Would you copy each line of the records that includes the word "errorFirstCallback"?

Items from a dataset

----

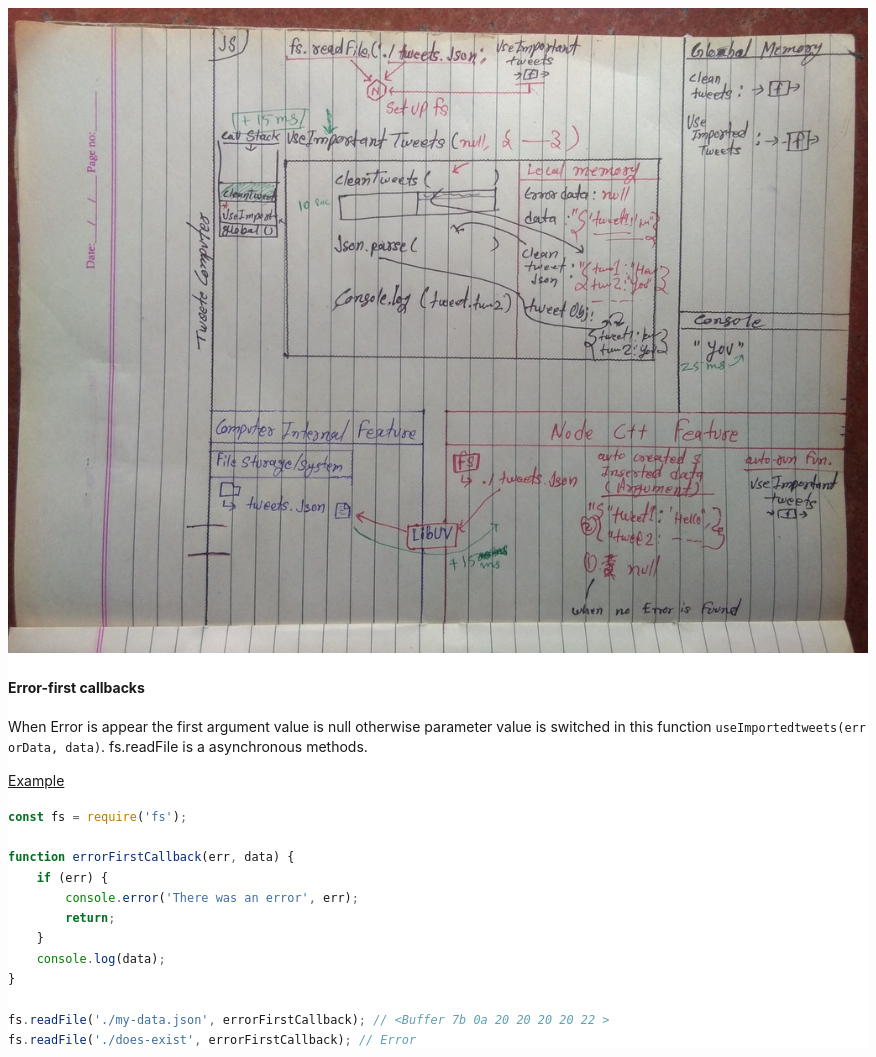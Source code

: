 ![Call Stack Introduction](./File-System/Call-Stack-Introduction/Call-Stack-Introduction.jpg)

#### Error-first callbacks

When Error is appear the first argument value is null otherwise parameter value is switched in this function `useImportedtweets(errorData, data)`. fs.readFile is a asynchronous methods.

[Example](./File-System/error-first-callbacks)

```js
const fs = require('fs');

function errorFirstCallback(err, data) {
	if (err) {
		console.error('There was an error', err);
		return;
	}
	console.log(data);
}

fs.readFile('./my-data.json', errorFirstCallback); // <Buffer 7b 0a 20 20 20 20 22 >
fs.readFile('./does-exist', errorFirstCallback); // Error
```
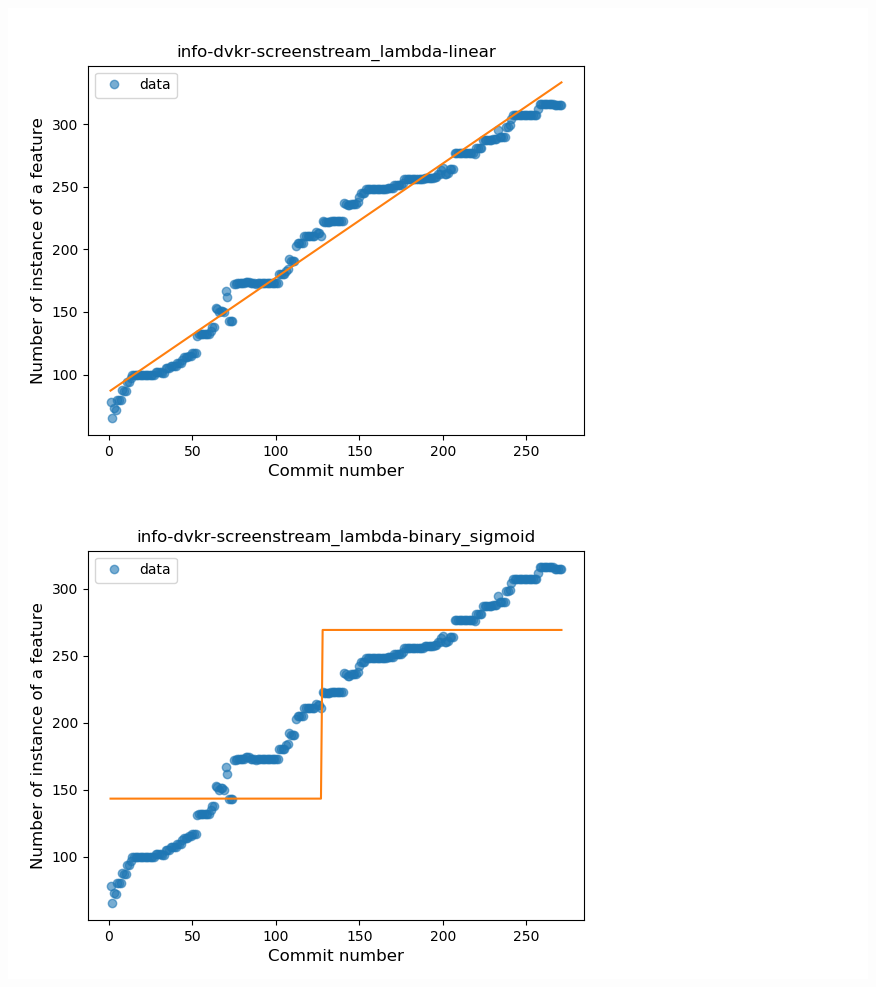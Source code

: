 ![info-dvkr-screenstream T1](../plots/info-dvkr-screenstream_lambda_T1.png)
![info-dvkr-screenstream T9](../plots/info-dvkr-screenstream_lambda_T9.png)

----

WRITTEN ANSWER –
function errorFirstCallback(err, data) {
fs.readFile('./my-data.json', errorFirstCallback); // <Buffer 7b 0a 20 20 20 20 22 >
fs.readFile('./does-exist', errorFirstCallback); // Error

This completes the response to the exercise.